By Haley Shoemaker
“Pitiful is the person who is afraid of taking risks. Perhaps this person will never be disappointed or disillusioned; perhaps she won’t suffer the way people do when they have a dream to follow. But when that person looks back – and at some point everyone looks back – she will hear her heart.” – Paul Coehlo
There’s something magical about moving out on your own.
I know that sounds very Disney – Velveeta, even – but there really is.
There is grace in change. There is grace in embarking on your own journey because it was something you knew you had to do. There is beauty and poetry and vitality in that, even if the motions (packing your suitcases, cancelling your subscriptions, selling your books) feel mundane.
In a sense, you enter this different universe. All the things you hated about the place you live, all the things that tugged at your nerves and grated at your core, are different. You may feel yourself already distant from them. You may realize (maybe even with a pang) that you’ll miss them. Everything that was dull glitters.

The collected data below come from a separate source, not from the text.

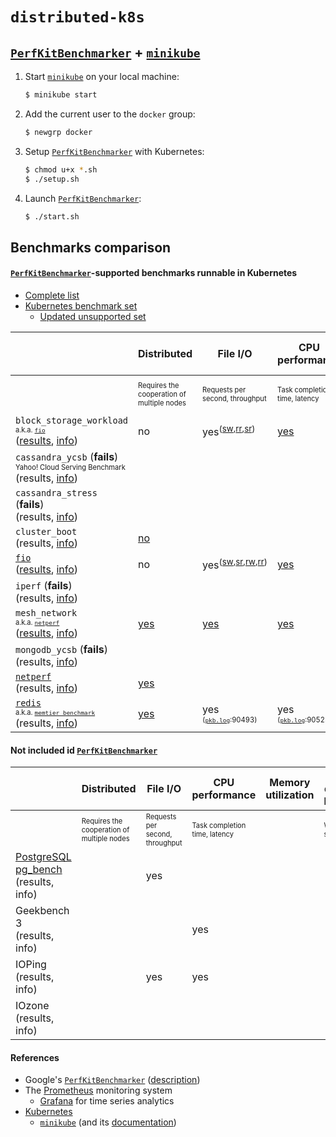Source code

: # `distributed-k8s`

## [`PerfKitBenchmarker`](https://github.com/GoogleCloudPlatform/PerfKitBenchmarker) + [`minikube`](https://github.com/kubernetes/minikube)
1. Start [`minikube`](https://github.com/kubernetes/minikube) on your local machine:
    ```bash
    $ minikube start
    ```
1. Add the current user to the `docker` group:
    ```bash
    $ newgrp docker
    ```
1. Setup [`PerfKitBenchmarker`](https://github.com/GoogleCloudPlatform/PerfKitBenchmarker) with Kubernetes:
    ```bash
    $ chmod u+x *.sh
    $ ./setup.sh
    ```
1. Launch [`PerfKitBenchmarker`](https://github.com/GoogleCloudPlatform/PerfKitBenchmarker):
    ```bash
    $ ./start.sh
    ```

## Benchmarks comparison

#### [`PerfKitBenchmarker`](https://github.com/GoogleCloudPlatform/PerfKitBenchmarker)-supported benchmarks runnable in Kubernetes
- [Complete list](https://github.com/GoogleCloudPlatform/PerfKitBenchmarker/tree/master/perfkitbenchmarker/linux_benchmarks)
- [Kubernetes benchmark set](https://github.com/GoogleCloudPlatform/PerfKitBenchmarker/blob/6310f37df9fb80c019d8a8e39bd93e2a10753c72/perfkitbenchmarker/benchmark_sets.py#L177)
  - [Updated unsupported set](https://github.com/GoogleCloudPlatform/PerfKitBenchmarker/blob/6310f37df9fb80c019d8a8e39bd93e2a10753c72/perfkitbenchmarker/providers/kubernetes/provider_info.py#L29)

|                              | Distributed                        | File I/O                        | CPU performance               | Memory utilization | Avg. queue length | Scheduler successfulness                     | Useful busy time                   |
|------------------------------|------------------------------|---------------------------------|-------------------------------|--------------------|-------------------|----------------------------------------------|------------------------------------|
|                              | <sub><sup>Requires the cooperation of multiple nodes</sup></sub> | <sub><sup>Requests per second, throughput</sup></sub> | <sup><sub>Task completion time, latency</sup></sub> |                    | <sup><sub>Workload stats</sup></sub>    | <sup><sub># successful allocations / total allocations</sup></sub> | <sup><sub>Time spent scheduling / total time</sup></sub> |
| `block_storage_workload`<br><sub><sup>a.k.a. [`fio`](https://fio.readthedocs.io/en/latest/fio_doc.html)</sup></sub><br>([results](results/block_storage_workload/pkb.log), [info](https://github.com/GoogleCloudPlatform/PerfKitBenchmarker/blob/6310f37df9fb80c019d8a8e39bd93e2a10753c72/perfkitbenchmarker/linux_benchmarks/block_storage_workloads_benchmark.py#L15)) | no | yes<sup>([sw](https://github.com/marcomicera/distributed-k8s/blob/78aafa0ff6d35d1f848951c05f7a70b3dff15f2b/results/block_storage_workload/pkb.log#L5964),[rr](https://github.com/marcomicera/distributed-k8s/blob/78aafa0ff6d35d1f848951c05f7a70b3dff15f2b/results/block_storage_workload/pkb.log#L5988),[sr](https://github.com/marcomicera/distributed-k8s/blob/78aafa0ff6d35d1f848951c05f7a70b3dff15f2b/results/block_storage_workload/pkb.log#L6012))</sup> | [yes](https://github.com/marcomicera/distributed-k8s/blob/78aafa0ff6d35d1f848951c05f7a70b3dff15f2b/results/block_storage_workload/pkb.log#L6037) | [yes](https://github.com/marcomicera/distributed-k8s/blob/78aafa0ff6d35d1f848951c05f7a70b3dff15f2b/results/block_storage_workload/pkb.log#L5964)<sup>`filesize`</sup> | no | no | no |
| `cassandra_ycsb` (**fails**)<br><sub><sup>Yahoo! Cloud Serving Benchmark</sup></sub><br>(results, [info](https://github.com/GoogleCloudPlatform/PerfKitBenchmarker/blob/6310f37df9fb80c019d8a8e39bd93e2a10753c72/perfkitbenchmarker/linux_benchmarks/cassandra_ycsb_benchmark.py#L15))     |   |   |   |   |   |   |   |
| `cassandra_stress` (**fails**)<br>(results, [info](https://github.com/GoogleCloudPlatform/PerfKitBenchmarker/blob/6310f37df9fb80c019d8a8e39bd93e2a10753c72/perfkitbenchmarker/linux_benchmarks/cassandra_stress_benchmark.py#L15))   |   |   |   |   |   |   |   |
| `cluster_boot`<br>(results, [info](https://github.com/GoogleCloudPlatform/PerfKitBenchmarker/blob/6310f37df9fb80c019d8a8e39bd93e2a10753c72/perfkitbenchmarker/linux_benchmarks/cluster_boot_benchmark.py#L14))               | [no](https://github.com/GoogleCloudPlatform/PerfKitBenchmarker/blob/6310f37df9fb80c019d8a8e39bd93e2a10753c72/perfkitbenchmarker/linux_benchmarks/cluster_boot_benchmark.py#L65) |   |   |   |   |   |   |
| [`fio`](https://fio.readthedocs.io/en/latest/fio_doc.html)<br>([results](results/fio/pkb.log), [info](https://github.com/GoogleCloudPlatform/PerfKitBenchmarker/blob/6310f37df9fb80c019d8a8e39bd93e2a10753c72/perfkitbenchmarker/linux_benchmarks/fio_benchmark.py#L15))                        | no | yes<sup>([sw](https://github.com/marcomicera/distributed-k8s/blob/fd2c29cb7750840c8558451f7002c697c06ce996/results/fio/pkb.log#L8348),[sr](https://github.com/marcomicera/distributed-k8s/blob/fd2c29cb7750840c8558451f7002c697c06ce996/results/fio/pkb.log#L8372),[rw](https://github.com/marcomicera/distributed-k8s/blob/fd2c29cb7750840c8558451f7002c697c06ce996/results/fio/pkb.log#L8396),[rr](https://github.com/marcomicera/distributed-k8s/blob/fd2c29cb7750840c8558451f7002c697c06ce996/results/fio/pkb.log#L8420))</sup>                             | [yes](https://github.com/marcomicera/distributed-k8s/blob/fd2c29cb7750840c8558451f7002c697c06ce996/results/fio/pkb.log#L8471) | [yes](https://github.com/marcomicera/distributed-k8s/blob/fd2c29cb7750840c8558451f7002c697c06ce996/results/fio/pkb.log#L8348)<sup>`filesize`</sup> | no | no | no |
| `iperf` (**fails**)<br>(results, [info](https://github.com/GoogleCloudPlatform/PerfKitBenchmarker/blob/master/perfkitbenchmarker/linux_benchmarks/iperf_benchmark.py#L15))                      |   |   |   |   |   |   |   |
| `mesh_network`<br><sub><sup>a.k.a. [`netperf`](https://github.com/HewlettPackard/netperf)</sup></sub><br>([results]((results/mesh_network/pkb.log)), [info](https://github.com/GoogleCloudPlatform/PerfKitBenchmarker/blob/6310f37df9fb80c019d8a8e39bd93e2a10753c72/perfkitbenchmarker/linux_benchmarks/mesh_network_benchmark.py#L15))               | [yes](https://hewlettpackard.github.io/netperf/training/Netperf.html#0.2.2Z141Z1.SUJSTF.7R2DBD.F) | [yes](https://github.com/marcomicera/distributed-k8s/blob/ea6832ce5385a506135140c4e6a0d48416d32411/results/mesh_network/pkb.log#L4386) | [yes](https://github.com/marcomicera/distributed-k8s/blob/ea6832ce5385a506135140c4e6a0d48416d32411/results/mesh_network/pkb.log#L4389) | no | no | no | no |
| `mongodb_ycsb` (**fails**)<br>(results, [info](https://github.com/GoogleCloudPlatform/PerfKitBenchmarker/blob/master/perfkitbenchmarker/linux_benchmarks/mongodb_ycsb_benchmark.py))       |   |   |   |   |   |   |   |
| [`netperf`](https://github.com/HewlettPackard/netperf)<br>(results, [info](https://hewlettpackard.github.io/netperf/training/Netperf.html#0.2.2Z141Z1.SUJSTF.7R2DBD.E))                    | [yes](https://hewlettpackard.github.io/netperf/training/Netperf.html#0.2.2Z141Z1.SUJSTF.7R2DBD.F) |   |   |   |   |   |   |
| [`redis`](https://redis.io/)<br><sub><sup>a.k.a. [`memtier_benchmark`](https://github.com/RedisLabs/memtier_benchmark)</sup></sub><br>(results, [info](https://github.com/GoogleCloudPlatform/PerfKitBenchmarker/blob/6310f37df9fb80c019d8a8e39bd93e2a10753c72/perfkitbenchmarker/linux_benchmarks/redis_benchmark.py#L15))                      | [yes](https://github.com/RedisLabs/memtier_benchmark#connections) | yes<br><sub><sup>([`pkb.log`](results/redis/pkb.log):90493)</sub></sup> | yes<br><sub><sup>([`pkb.log`](results/redis/pkb.log):90523)</sub></sup> | no | no | *yes*<br><sub><sup>(([`pkb.log`](results/redis/pkb.log):88840)</sub></sup> | no |

#### Not included id [`PerfKitBenchmarker`](https://github.com/GoogleCloudPlatform/PerfKitBenchmarker)

|                              | Distributed                        | File I/O                        | CPU performance               | Memory utilization | Avg. queue length | Scheduler successfulness                     | Useful busy time                   |
|------------------------------|------------------------------|---------------------------------|-------------------------------|--------------------|-------------------|----------------------------------------------|------------------------------------|
|                              | <sub><sup>Requires the cooperation of multiple nodes</sup></sub> | <sub><sup>Requests per second, throughput</sup></sub> | <sup><sub>Task completion time, latency</sup></sub> |                    | <sup><sub>Workload stats</sup></sub>    | <sup><sub># successful allocations / total allocations</sup></sub> | <sup><sub>Time spent scheduling / total time</sup></sub> |
| [PostgreSQL pg_bench](https://github.com/jberkus/pgKubernetesTutorial)<br>(results, info)          |                                 | yes                             |                               |                    |                   |                                              |                                    |
| Geekbench 3<br>(results, info)                  |                                 |                                 | yes                           |                    |                   |                                              |                                    |
| IOPing<br>(results, info)                       |                                 | yes                             | yes                           |                    |                   |                                              |                                    |
| IOzone<br>(results, info)                       |                                 |                                 |                               |                    |                   |                                              |                                    |

#### References
- Google's [`PerfKitBenchmarker`](https://github.com/GoogleCloudPlatform/PerfKitBenchmarker) ([description](https://cloud.google.com/free/docs/measure-compare-performance))
- The [Prometheus](https://prometheus.io/) monitoring system
  - [Grafana](https://grafana.com/) for time series analytics
- [Kubernetes](https://kubernetes.io/docs/reference/)
  - [`minikube`](https://github.com/kubernetes/minikube) (and its [documentation](https://minikube.sigs.k8s.io/docs/))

Everything that used to cut you feels so much softer.
You know you’ll miss the obvious things, of course: home-cooked meals, kissing your little sister’s forehead, knowing everyone at the grocery store, knowing everyone at work, knowing that your friends are just a bus ride away, not having to pay rent.
You’ll miss the boy who asked if you were “allowed to look that cute at work.”
You’ll miss walking the dog.
You’ll miss being able to see your mom every day.
You’re supposed to want to fly out of the nest, even if you end up crashing.
And you want to fly – you do – but you also know that once you do, nothing will ever be the same.
That’s a good thing, even if it might be painful.
You know that when you pack your final bags, when you say your last goodbyes, when you step onto the plane, when you ascend, when you land and when you begin again, that you will feel like there is a part being ripped out of you. But you know that at the same time, there is a part of you being opened.
You’re scared of everything new, but after a while, all things that are new will be familiar. They will be comfortable. They will be home.
This will happen before you’ve realized that it’s happened.
I don’t “know” this (I am still living home with my parents and have not actually moved yet), but I know this.
My plane ticket is purchased, and every week I’m paying a deposit to an acting program that I’ll be starting in August. Every week, it’s more and more real.
I’ve hinted at it to my parents, told my friends about the acting classes I’ve been taking online and asked one of my work friends how I should approach my boss to say when I plan on leaving. But it is so hard to say it outright. It is so hard to say “I am leaving, and that is that.”
Is there a gentler way to say it?
“I love you, but I’m leaving.”
“I wish I could stay, but I have to go, and this is why, and this is when.”
Is it kinder to give a month’s advance, or should I just tell everyone now?
Should I have told them that moment I knew?
There will be naysayers, I know, and I don’t want to deal with their negativity. I don’t want to bring it in, but there may not be a way to avoid it.
I’ve considered tweaking my story, maybe by saying I’m taking community college classes in LA for a year to establish residency and transfer to a university. While this is something I’ve actually considered, it would suggest that I’m ashamed of my dream, my passion, my end result, and I’m not.
I’ve bought boxes of postcards to send, several already stamped. I’ve researched and I’ve fought and I’m working as many hours as I can to build on my nest egg.
I’m so ready, and at the same time it all feels like it’s happening so fast. I don’t know how or where or when to say that I’m leaving, to say goodbye.
But I know that I’m already starting to let go.